__WHAT IS BEING ASKED__
Copy exactly the lines from the first line of the records below through the line containing "남자뇌는 좌뇌와 우뇌가", including both, and nothing else.

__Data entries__
================

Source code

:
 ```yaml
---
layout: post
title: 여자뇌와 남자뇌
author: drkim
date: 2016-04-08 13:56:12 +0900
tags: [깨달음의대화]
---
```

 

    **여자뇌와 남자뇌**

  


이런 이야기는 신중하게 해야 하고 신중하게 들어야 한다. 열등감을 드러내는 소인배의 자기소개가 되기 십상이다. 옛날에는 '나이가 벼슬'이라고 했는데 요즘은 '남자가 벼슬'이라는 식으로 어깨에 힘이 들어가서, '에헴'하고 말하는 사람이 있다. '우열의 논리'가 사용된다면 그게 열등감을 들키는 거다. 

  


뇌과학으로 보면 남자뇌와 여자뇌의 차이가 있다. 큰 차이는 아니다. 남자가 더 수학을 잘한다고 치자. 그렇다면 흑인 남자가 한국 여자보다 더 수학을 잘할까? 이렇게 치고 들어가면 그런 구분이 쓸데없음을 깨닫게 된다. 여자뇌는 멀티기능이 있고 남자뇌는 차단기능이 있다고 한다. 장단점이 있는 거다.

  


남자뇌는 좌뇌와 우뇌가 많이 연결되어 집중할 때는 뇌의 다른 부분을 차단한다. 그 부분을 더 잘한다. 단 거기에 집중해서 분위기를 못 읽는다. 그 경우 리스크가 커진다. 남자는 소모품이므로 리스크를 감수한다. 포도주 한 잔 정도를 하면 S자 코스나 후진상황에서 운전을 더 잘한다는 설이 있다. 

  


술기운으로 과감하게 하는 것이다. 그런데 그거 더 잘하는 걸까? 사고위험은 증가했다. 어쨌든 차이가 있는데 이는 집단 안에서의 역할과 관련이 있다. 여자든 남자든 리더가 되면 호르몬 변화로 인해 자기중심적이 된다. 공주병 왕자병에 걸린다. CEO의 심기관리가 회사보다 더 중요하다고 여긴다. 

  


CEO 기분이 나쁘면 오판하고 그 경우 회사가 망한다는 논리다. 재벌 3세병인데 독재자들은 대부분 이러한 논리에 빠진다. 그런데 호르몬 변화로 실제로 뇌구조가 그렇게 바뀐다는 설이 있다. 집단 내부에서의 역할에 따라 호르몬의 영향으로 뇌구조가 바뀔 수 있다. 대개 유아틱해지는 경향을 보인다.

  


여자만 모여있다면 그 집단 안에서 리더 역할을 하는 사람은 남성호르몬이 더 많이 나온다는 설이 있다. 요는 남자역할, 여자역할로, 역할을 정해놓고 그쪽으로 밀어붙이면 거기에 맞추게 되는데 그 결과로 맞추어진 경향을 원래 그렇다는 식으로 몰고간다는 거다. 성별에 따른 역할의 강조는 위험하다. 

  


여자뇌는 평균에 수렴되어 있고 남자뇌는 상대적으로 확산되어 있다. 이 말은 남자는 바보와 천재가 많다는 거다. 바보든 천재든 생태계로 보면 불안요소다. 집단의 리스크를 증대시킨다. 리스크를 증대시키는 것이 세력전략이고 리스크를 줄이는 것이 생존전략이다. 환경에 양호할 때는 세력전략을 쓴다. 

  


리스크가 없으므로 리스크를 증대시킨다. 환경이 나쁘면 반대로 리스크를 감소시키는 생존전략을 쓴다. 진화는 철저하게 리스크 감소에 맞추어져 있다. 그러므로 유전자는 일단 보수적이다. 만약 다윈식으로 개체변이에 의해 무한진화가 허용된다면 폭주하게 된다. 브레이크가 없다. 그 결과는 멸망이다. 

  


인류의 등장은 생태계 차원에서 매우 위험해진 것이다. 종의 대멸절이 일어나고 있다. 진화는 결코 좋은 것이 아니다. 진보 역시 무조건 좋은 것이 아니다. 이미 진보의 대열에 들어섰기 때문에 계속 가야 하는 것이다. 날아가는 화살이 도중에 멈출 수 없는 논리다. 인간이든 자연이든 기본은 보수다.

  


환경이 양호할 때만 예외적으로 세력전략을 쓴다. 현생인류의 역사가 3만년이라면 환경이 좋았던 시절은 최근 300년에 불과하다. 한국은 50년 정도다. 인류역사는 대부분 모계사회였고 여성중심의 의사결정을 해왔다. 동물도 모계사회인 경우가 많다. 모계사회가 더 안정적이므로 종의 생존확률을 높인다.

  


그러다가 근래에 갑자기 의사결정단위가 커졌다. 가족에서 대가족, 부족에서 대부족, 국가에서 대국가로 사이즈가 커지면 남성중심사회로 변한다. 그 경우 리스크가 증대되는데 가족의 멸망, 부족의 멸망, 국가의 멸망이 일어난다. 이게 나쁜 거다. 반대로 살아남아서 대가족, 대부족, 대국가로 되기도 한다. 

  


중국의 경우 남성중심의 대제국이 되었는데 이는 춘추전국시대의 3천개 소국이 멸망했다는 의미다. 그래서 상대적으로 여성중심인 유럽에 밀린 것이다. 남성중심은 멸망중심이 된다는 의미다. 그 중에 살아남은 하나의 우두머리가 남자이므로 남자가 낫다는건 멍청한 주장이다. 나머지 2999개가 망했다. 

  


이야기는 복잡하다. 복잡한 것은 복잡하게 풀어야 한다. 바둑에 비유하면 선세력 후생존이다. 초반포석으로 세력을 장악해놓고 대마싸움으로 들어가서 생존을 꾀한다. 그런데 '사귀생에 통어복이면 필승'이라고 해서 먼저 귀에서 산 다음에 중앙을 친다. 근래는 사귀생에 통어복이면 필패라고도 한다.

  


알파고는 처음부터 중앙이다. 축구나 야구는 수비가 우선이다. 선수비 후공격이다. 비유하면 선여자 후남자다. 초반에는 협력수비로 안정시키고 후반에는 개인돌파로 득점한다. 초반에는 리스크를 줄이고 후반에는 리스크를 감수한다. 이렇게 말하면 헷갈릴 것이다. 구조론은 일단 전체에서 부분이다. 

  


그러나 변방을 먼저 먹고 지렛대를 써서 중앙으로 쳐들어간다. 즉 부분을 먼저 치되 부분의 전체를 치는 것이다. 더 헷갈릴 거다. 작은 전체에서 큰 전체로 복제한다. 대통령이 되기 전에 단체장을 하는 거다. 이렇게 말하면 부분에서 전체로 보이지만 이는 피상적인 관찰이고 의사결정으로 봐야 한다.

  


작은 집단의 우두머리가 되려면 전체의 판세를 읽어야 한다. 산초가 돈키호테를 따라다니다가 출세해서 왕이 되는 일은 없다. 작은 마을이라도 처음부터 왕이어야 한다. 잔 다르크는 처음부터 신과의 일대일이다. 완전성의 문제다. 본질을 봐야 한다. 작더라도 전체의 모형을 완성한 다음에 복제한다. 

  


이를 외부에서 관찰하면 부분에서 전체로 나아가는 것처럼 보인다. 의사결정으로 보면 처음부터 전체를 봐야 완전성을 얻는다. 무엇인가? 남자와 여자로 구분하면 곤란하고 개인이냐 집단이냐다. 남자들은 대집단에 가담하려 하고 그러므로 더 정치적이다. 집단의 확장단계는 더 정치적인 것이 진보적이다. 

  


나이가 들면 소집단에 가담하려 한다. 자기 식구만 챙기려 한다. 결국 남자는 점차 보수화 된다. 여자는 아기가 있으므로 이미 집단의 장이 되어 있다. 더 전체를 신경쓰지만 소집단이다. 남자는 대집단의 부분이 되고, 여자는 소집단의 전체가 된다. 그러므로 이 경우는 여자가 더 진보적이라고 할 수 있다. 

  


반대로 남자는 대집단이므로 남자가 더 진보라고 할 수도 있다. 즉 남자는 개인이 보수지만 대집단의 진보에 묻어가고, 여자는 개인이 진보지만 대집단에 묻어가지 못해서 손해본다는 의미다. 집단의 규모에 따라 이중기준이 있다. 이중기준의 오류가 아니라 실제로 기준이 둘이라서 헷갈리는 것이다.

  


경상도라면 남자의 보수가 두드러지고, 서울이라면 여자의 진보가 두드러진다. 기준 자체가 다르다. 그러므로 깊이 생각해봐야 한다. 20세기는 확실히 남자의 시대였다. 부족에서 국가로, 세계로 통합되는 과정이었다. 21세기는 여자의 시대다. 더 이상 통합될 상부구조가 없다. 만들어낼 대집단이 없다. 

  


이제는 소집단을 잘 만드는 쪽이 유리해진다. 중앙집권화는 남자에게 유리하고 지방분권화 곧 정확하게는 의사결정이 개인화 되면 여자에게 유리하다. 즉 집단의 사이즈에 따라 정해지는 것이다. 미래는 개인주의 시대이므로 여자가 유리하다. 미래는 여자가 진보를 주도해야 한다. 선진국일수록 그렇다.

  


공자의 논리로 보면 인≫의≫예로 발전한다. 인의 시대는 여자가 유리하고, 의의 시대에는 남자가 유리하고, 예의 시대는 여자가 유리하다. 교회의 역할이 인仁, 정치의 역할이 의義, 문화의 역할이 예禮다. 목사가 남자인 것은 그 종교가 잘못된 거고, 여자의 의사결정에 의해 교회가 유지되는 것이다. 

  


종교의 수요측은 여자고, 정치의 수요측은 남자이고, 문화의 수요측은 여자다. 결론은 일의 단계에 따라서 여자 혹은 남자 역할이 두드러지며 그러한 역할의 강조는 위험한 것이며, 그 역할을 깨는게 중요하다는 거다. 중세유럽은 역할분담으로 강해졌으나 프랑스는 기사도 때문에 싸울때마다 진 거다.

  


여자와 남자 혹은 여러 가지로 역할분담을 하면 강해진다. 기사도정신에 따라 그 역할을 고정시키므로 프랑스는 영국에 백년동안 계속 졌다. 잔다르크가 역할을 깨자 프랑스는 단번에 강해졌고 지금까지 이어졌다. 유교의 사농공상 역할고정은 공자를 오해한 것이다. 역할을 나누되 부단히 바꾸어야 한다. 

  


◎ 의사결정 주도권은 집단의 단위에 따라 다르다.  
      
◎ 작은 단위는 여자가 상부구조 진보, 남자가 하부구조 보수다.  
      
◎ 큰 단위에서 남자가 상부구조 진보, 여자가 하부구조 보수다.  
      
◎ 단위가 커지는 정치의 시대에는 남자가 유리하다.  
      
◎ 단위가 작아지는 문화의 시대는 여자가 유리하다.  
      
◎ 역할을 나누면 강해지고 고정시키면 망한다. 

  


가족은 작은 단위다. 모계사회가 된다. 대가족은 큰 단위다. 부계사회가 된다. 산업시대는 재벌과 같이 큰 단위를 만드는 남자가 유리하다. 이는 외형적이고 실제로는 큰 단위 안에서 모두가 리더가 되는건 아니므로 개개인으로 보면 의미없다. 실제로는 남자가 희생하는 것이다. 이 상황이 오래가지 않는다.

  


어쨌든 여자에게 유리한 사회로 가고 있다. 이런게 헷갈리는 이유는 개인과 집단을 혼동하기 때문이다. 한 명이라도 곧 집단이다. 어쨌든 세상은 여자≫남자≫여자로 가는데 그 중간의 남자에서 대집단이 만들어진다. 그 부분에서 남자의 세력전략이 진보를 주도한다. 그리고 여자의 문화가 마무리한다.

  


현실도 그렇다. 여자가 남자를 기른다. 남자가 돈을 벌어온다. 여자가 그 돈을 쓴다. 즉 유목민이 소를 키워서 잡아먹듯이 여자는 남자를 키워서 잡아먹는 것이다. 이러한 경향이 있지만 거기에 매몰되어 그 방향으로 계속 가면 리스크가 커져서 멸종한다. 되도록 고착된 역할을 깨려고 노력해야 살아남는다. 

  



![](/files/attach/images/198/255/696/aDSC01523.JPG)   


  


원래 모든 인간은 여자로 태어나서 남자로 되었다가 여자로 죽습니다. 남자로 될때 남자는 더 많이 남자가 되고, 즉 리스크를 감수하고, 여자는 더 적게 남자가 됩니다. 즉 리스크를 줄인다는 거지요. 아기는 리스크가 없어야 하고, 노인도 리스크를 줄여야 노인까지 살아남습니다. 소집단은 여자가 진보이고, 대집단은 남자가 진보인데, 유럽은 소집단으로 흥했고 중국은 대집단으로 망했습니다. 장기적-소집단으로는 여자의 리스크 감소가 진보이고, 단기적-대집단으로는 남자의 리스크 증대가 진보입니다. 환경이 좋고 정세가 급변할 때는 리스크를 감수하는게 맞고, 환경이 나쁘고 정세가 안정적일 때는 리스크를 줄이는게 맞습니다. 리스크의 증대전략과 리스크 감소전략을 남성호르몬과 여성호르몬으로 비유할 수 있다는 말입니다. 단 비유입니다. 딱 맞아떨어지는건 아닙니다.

================

__TASK RESPONSE__
Source code

:
 ```yaml
---
layout: post
title: 여자뇌와 남자뇌
author: drkim
date: 2016-04-08 13:56:12 +0900
tags: [깨달음의대화]
---
```

 

    **여자뇌와 남자뇌**

  


이런 이야기는 신중하게 해야 하고 신중하게 들어야 한다. 열등감을 드러내는 소인배의 자기소개가 되기 십상이다. 옛날에는 '나이가 벼슬'이라고 했는데 요즘은 '남자가 벼슬'이라는 식으로 어깨에 힘이 들어가서, '에헴'하고 말하는 사람이 있다. '우열의 논리'가 사용된다면 그게 열등감을 들키는 거다. 

  


뇌과학으로 보면 남자뇌와 여자뇌의 차이가 있다. 큰 차이는 아니다. 남자가 더 수학을 잘한다고 치자. 그렇다면 흑인 남자가 한국 여자보다 더 수학을 잘할까? 이렇게 치고 들어가면 그런 구분이 쓸데없음을 깨닫게 된다. 여자뇌는 멀티기능이 있고 남자뇌는 차단기능이 있다고 한다. 장단점이 있는 거다.

  


남자뇌는 좌뇌와 우뇌가 많이 연결되어 집중할 때는 뇌의 다른 부분을 차단한다. 그 부분을 더 잘한다. 단 거기에 집중해서 분위기를 못 읽는다. 그 경우 리스크가 커진다. 남자는 소모품이므로 리스크를 감수한다. 포도주 한 잔 정도를 하면 S자 코스나 후진상황에서 운전을 더 잘한다는 설이 있다. 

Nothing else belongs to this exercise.